|
PJG Home / Software
Nmix-- a program for Bayesian analysis of univariate normal mixtures, implementing the approach of Richardson and Green, Journal of the Royal Statistical Society, B, 59, 731-792 (1997).If you download the files, please send a message to me at ,
with your email address and any comments. I can then keep you informed of any updates.
Instructions (also included among the downloaded files)
INSTALLATION
The package distributed consists of:
main source file Nmix.f
auxiliary routines in
fortran and C algama.f gauss4.f pnorm.f rgamma.f sd.c
makefile Makefile
example data files enz.dat galx.dat lnacid.dat
this file readme.txt
It is provided as both a gzipped tarfile and as a zip archive.
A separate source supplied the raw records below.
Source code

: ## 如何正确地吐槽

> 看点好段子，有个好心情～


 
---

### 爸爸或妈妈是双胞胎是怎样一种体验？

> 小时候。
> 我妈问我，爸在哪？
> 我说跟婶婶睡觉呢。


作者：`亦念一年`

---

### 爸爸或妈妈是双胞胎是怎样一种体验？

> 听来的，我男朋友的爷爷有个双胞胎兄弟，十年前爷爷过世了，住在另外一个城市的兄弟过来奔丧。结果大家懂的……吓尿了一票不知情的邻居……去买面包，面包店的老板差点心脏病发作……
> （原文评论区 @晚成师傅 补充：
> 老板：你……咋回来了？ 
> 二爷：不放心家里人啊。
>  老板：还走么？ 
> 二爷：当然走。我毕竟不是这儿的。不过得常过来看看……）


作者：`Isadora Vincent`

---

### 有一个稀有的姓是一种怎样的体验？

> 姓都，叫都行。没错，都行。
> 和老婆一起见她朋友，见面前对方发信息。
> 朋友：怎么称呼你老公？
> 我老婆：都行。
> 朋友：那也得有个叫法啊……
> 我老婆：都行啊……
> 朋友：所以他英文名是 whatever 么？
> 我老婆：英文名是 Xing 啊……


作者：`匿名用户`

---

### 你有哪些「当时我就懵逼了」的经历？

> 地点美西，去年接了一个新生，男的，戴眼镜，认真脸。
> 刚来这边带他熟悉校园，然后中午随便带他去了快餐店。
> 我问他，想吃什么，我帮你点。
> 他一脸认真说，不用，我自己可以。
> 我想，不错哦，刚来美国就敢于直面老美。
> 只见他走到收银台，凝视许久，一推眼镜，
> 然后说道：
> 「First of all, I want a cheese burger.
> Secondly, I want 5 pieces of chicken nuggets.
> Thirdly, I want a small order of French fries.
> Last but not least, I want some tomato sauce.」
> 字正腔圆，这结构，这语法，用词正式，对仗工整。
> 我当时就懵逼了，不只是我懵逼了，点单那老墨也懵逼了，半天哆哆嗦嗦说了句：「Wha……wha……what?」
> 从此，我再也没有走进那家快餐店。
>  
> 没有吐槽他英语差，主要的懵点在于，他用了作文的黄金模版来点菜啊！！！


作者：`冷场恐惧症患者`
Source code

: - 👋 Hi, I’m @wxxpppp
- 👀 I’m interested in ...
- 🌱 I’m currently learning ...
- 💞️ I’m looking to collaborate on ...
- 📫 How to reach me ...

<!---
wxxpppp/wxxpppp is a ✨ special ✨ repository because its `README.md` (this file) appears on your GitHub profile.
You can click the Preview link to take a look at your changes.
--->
In the former, the files all have Unix-style newline characters,
and in the latter Dos-style line endings. The makefiles should be
appropriate for Unix and Dos respectively.
For a free Unix-like shell that runs under Windows, try Cygwin
(www.cygwin.com).
The program has been run successfully:
using f77 and cc under Solaris on Sun workstations
using GNU compilers under Linux on Intel processors
using GNU compilers and Cygwin under Windows on Intel PCs
on Compaq Alpha workstations (with edits: iseed in the main
program has to be declared as integer*8, and the random
number routines are sensitive to rounding error unless
variables are declared as double precision)
on IBM workstations using f77 and cc under AIX 4.3.2 (with edit:
remove the -DSUNF option from cc in the Makefile)
---------------------------------------------
RUNNING
Nmix is a Fortran program for Unix-like systems, implementing
the methodology for univariate normal mixture
analysis described in Richardson and Green
(J. R. Statist. Soc. B, 1997, 59, 731-792; see also the
correction in J. R. Statist. Soc. B, 1998, 60, 661).
These notes assume familiarity with this paper.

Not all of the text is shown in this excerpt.